Le cas de ce Belge de 16 ans, né au Maroc, n'est pas unique. Les attentats jihadistes du 22 mars 2016 à Bruxelles - 32 morts et plus de 320 blessés - ont provoqué une poussée d'islamophobie.
"Au fond de moi, ça m'a fait mal, mais pour ne pas le montrer, j'ai rigolé avec tout le monde", se rappelle le jeune Bruxellois, qui a finalement quitté après trois mois l'établissement, situé en Wallonie (sud). "Tout ça en raison de mes origines".
Ces attentats ont créé une atmosphère pesante pour les personnes musulmanes ou perçues comme telles, a constaté dès le mois d'avril "Unia", le Centre pour l'égalité des chances et la lutte contre le racisme.
"On ne peut pas nier la réalité: les attentats ont laissé des traces. Il y a plus de peur, de regards suspicieux", selon Patrick Charlier, le directeur d'Unia, qui a noté en particulier une aggravation du "degré de violence" des actes d'islamophobie dans les semaines suivantes.
Ce constat est partagé par le Collectif contre l'islamophobie en Belgique (CCIB). "Les actes islamophobes ont augmenté en quantité et en gravité", affirme à l'AFP son vice-président, Hajib El Hajjaji.
Cette ONG a recensé 120 comportements racistes envers des musulmans en 2016, dont "au moins un chaque jour" dans le mois qui a suivi les attaques, souligne M. El Hajjaji.
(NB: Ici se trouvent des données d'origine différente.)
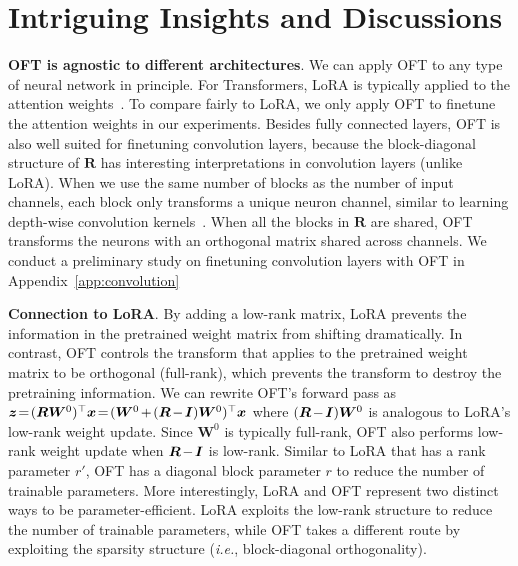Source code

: \documentclass{article}
\newcommand{\ie}{\emph{i.e.}}
\begin{document}
\vspace{-1.75mm}
\section{Intriguing Insights and Discussions}
\vspace{-1.5mm}

\textbf{OFT is agnostic to different architectures}. We can apply OFT to any type of neural network in principle. For Transformers, LoRA is typically applied to the attention weights~\cite{hulora2022}. To compare fairly to LoRA, we only apply OFT to finetune the attention weights in our experiments. Besides fully connected layers, OFT is also well suited for finetuning convolution layers, because the block-diagonal structure of $\bm{R}$ has interesting interpretations in convolution layers (unlike LoRA). When we use the same number of blocks as the number of input channels, each block only transforms a unique neuron channel, similar to learning depth-wise convolution kernels~\cite{chollet2017xception}. When all the blocks in $\bm{R}$ are shared, OFT transforms the neurons with an orthogonal matrix shared across channels. We conduct a preliminary study on finetuning convolution layers with OFT in Appendix~\ref{app:convolution}

\vspace{-0.4mm}

\textbf{Connection to LoRA}. By adding a low-rank matrix, LoRA prevents the information in the pretrained weight matrix from shifting dramatically. In contrast, OFT controls the transform that applies to the pretrained weight matrix to be orthogonal (full-rank), which prevents the transform to destroy the pretraining information. We can rewrite OFT's forward pass as $\thickmuskip=2mu \medmuskip=2mu \bm{z}=(\bm{R}\bm{W}^0)^\top\bm{x}=(\bm{W}^0+(\bm{R}-\bm{I})\bm{W}^0)^\top\bm{x}$ where $\thickmuskip=2mu \medmuskip=2mu (\bm{R}-\bm{I})\bm{W}^0$ is analogous to LoRA's low-rank weight update. Since $\bm{W}^0$ is typically full-rank, OFT also performs low-rank weight update when $\thickmuskip=2mu \medmuskip=2mu \bm{R}-\bm{I}$ is low-rank. Similar to LoRA that has a rank parameter $r'$, OFT has a diagonal block parameter $r$ to reduce the number of trainable parameters. More interestingly, LoRA and OFT represent two distinct ways to be parameter-efficient. LoRA exploits the low-rank structure to reduce the number of trainable parameters, while OFT takes a different route by exploiting the sparsity structure (\ie, block-diagonal orthogonality).
\end{document}
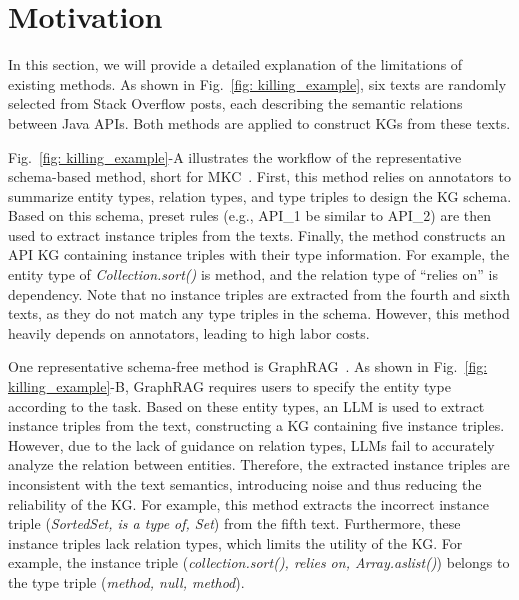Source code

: \section{Motivation}
In this section, we will provide a detailed explanation of the limitations of existing methods.
As shown in Fig.~\ref{fig: killing_example}, six texts are randomly selected from Stack Overflow posts, each describing the semantic relations between Java APIs.
Both methods are applied to construct KGs from these texts.

Fig.~\ref{fig: killing_example}-A illustrates the workflow of the representative schema-based method, short for MKC~\cite{huang2022se}.
First, this method relies on annotators to summarize entity types, relation types, and type triples to design the KG schema.
Based on this schema, preset rules (e.g., API\_1 be similar to API\_2) are then used to extract instance triples from the texts.
Finally, the method constructs an API KG containing instance triples with their type information.
For example, the entity type of \textit{Collection.sort()} is method, and the relation type of ``relies on'' is dependency.
Note that no instance triples are extracted from the fourth and sixth texts, as they do not match any type triples in the schema.
However, this method heavily depends on annotators, leading to high labor costs.

One representative schema-free method is GraphRAG~\cite{GraphRAG}.
As shown in Fig.~\ref{fig: killing_example}-B, GraphRAG requires users to specify the entity type according to the task.
Based on these entity types, an LLM is used to extract instance triples from the text, constructing a KG containing five instance triples.
However, due to the lack of guidance on relation types, LLMs fail to accurately analyze the relation between entities.
Therefore, the extracted instance triples are inconsistent with the text semantics, introducing noise and thus reducing the reliability of the KG.
For example, this method extracts the incorrect instance triple (\textit{SortedSet, is a type of, Set}) from the fifth text.
Furthermore, these instance triples lack relation types, which limits the utility of the KG.
For example, the instance triple (\textit{collection.sort(), relies on, Array.aslist()}) belongs to the type triple (\textit{method, null, method}).


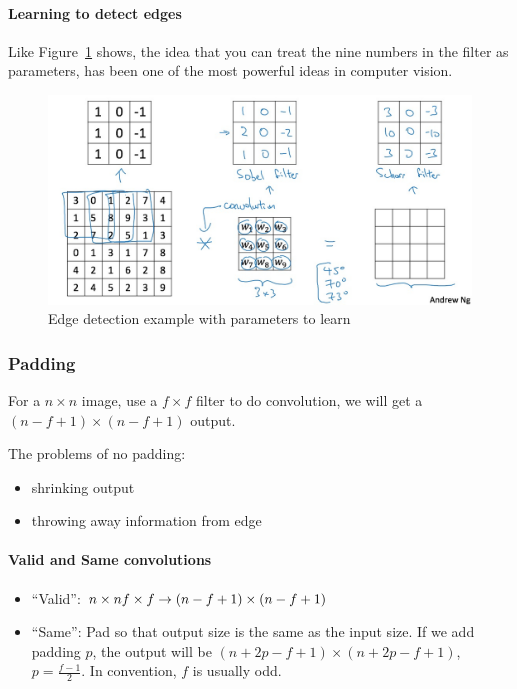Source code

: \documentclass[UTF8]{article}
\begin{document}
\paragraph{Learning to detect edges}
Like Figure~\ref{fig:learning-to-detect-edges} shows, the idea that you can treat the nine numbers
in the filter as parameters, has been one of the most powerful ideas in computer vision.

\begin{figure}[htb]
    \centering
    \includegraphics[width=40em]{figures/learning-to-detect-edges}
    \caption{Edge detection example with parameters to learn}
    \label{fig:learning-to-detect-edges}
\end{figure}

\subsubsection{Padding}
For a $n \times n$ image, use a $f \times f$ filter to do convolution, we will get a $(n-f+1) \times
(n-f+1)$ output.

The problems of no padding:
\begin{itemize}
    \item shrinking output
    \item throwing away information from edge
\end{itemize}

\paragraph{Valid and Same convolutions}
\begin{itemize}
    \item ``Valid'': $n \times n \* f \times f \rightarrow (n-f+1) \times (n-f+1)$
    \item ``Same'': Pad so that output size is the same as the input size.
    If we add padding $p$, the output will be $(n+2p-f+1) \times (n+2p-f+1)$, $\displaystyle
    p = \frac{f-1}{2}$. In convention, $f$ is usually odd.
\end{itemize}
\end{document}
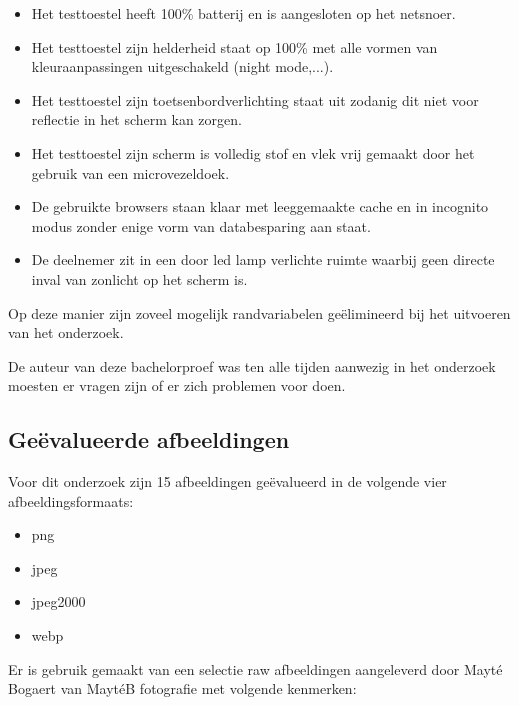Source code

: \begin{itemize}
	\item Het testtoestel heeft 100\% batterij en is aangesloten op het netsnoer.
	
	\item Het testtoestel zijn helderheid staat op 100\% met alle vormen van kleuraanpassingen uitgeschakeld (night mode,...).
	
	\item Het testtoestel zijn toetsenbordverlichting staat uit zodanig dit niet voor reflectie in het scherm kan zorgen.
	
	\item Het testtoestel zijn scherm is volledig stof en vlek vrij gemaakt door het gebruik van een microvezeldoek.
	
	\item De gebruikte browsers staan klaar met leeggemaakte cache en in incognito modus zonder enige vorm van databesparing aan staat.
	
	\item De deelnemer zit in een door led lamp verlichte ruimte waarbij geen directe inval van zonlicht op het scherm is.
\end{itemize}

Op deze manier zijn zoveel mogelijk randvariabelen geëlimineerd bij het uitvoeren van het onderzoek.

De auteur van deze bachelorproef was ten alle tijden aanwezig in het onderzoek moesten er vragen zijn of er zich problemen voor doen.

\subsection{Geëvalueerde afbeeldingen}
\label{sec:onderzoek-uitvoering-afbeeldingsformaten}

Voor dit onderzoek zijn 15 afbeeldingen geëvalueerd in de volgende vier \glspl{afbeeldingsformaat}: 

\begin{itemize}
	\item \gls{png}
	
	\item \gls{jpeg}
	
	\item \gls{jpeg2000}
	
	\item \gls{webp}
\end{itemize}

Er is gebruik gemaakt van een selectie \gls{raw} afbeeldingen aangeleverd door Mayté Bogaert van MaytéB fotografie met volgende kenmerken:

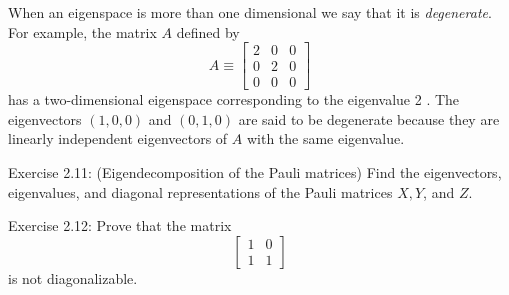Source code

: When an eigenspace is more than one dimensional we say that it is \textit{degenerate}. For example, the matrix $A$ defined by
$$
A \equiv\left[\begin{array}{lll}
2 & 0 & 0 \\
0 & 2 & 0 \\
0 & 0 & 0
\end{array}\right]
$$
has a two-dimensional eigenspace corresponding to the eigenvalue 2 . The eigenvectors $(1,0,0)$ and $(0,1,0)$ are said to be degenerate because they are linearly independent eigenvectors of $A$ with the same eigenvalue.

\begin{exercise}
    Exercise 2.11: (Eigendecomposition of the Pauli matrices) Find the eigenvectors, eigenvalues, and diagonal representations of the Pauli matrices $X, Y$, and $Z$.
\end{exercise}

\begin{exercise}
    Exercise 2.12: Prove that the matrix
$$
\left[\begin{array}{ll}
1 & 0 \\
1 & 1
\end{array}\right]
$$
is not diagonalizable.
\end{exercise}

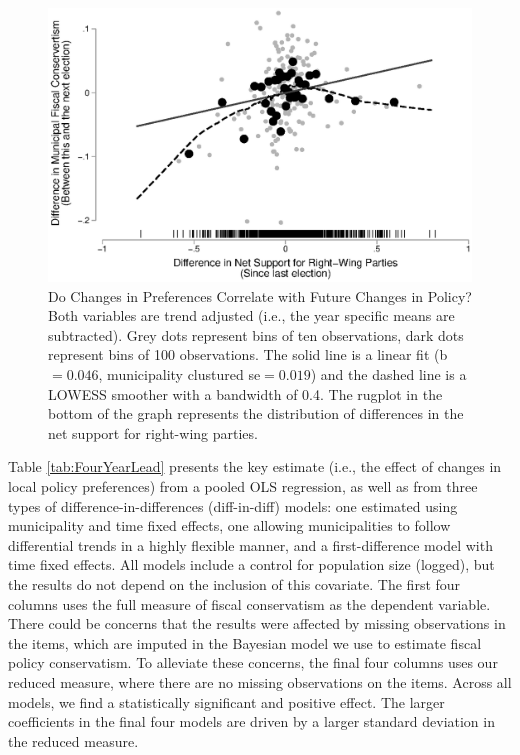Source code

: \documentclass[a4paper,12pt]{article}
\begin{document}
\begin{figure}[h]
	\centering
	\includegraphics[scale = 0.8]{scatterplot.eps}
	\caption{Do Changes in Preferences Correlate with Future Changes in Policy? Both variables are trend adjusted (i.e., the year specific means are subtracted). Grey dots represent bins of ten observations, dark dots represent bins of 100  observations. The solid line is a linear fit (b$=0.046$, municipality clustured se$=0.019$) and the dashed line is a LOWESS smoother with a bandwidth of 0.4. The rugplot in the bottom of the graph represents the distribution of differences in the net support for right-wing parties. }
	\label{fig:scatter}
\end{figure}




Table \ref{tab:FourYearLead} presents the key estimate (i.e., the effect of changes in local policy preferences) from a pooled OLS regression, as well as from three types of difference-in-differences (diff-in-diff) models: one estimated using municipality and time fixed effects, one allowing municipalities to follow differential trends in a highly flexible manner, and a first-difference model with time fixed effects. All models include a control for population size (logged), but the results do not depend on the inclusion of this covariate.  The  first four columns uses the full measure of fiscal conservatism as the dependent variable. There could be concerns that the results were affected by missing observations in the items, which are imputed in the Bayesian model we use to estimate fiscal policy conservatism. To alleviate these concerns, the final four columns uses our reduced measure, where there are no missing observations on the items. Across all models, we find a statistically significant and positive effect. The larger coefficients in the final four models are driven by a larger standard deviation in the reduced measure.
\end{document}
L'islamophobie touche en particulier des musulmanes: insultes, passage du propos haineux à l'agression physique.
Le CCIB cite le cas d'un homme frappant de sa mallette et poussant violemment une femme qui sortait d'un hôpital, aux cris de "Sale race de m.... d'Arabes".
Le monde du travail "n'échappe pas à cette polarisation de la société", souligne Patrick Charlier. L'an dernier, les dossiers ouverts par son centre sur base de critères raciaux ou de conviction religieuse ont augmenté respectivement de 14 et 91%.
Le sport est lui aussi touché. Le footballeur Idriss Saadi, qui évolue en 1re division belge, a laissé éclater sa colère à la TV après s'être fait traiter de "sale Arabe, sale terroriste" des tribunes.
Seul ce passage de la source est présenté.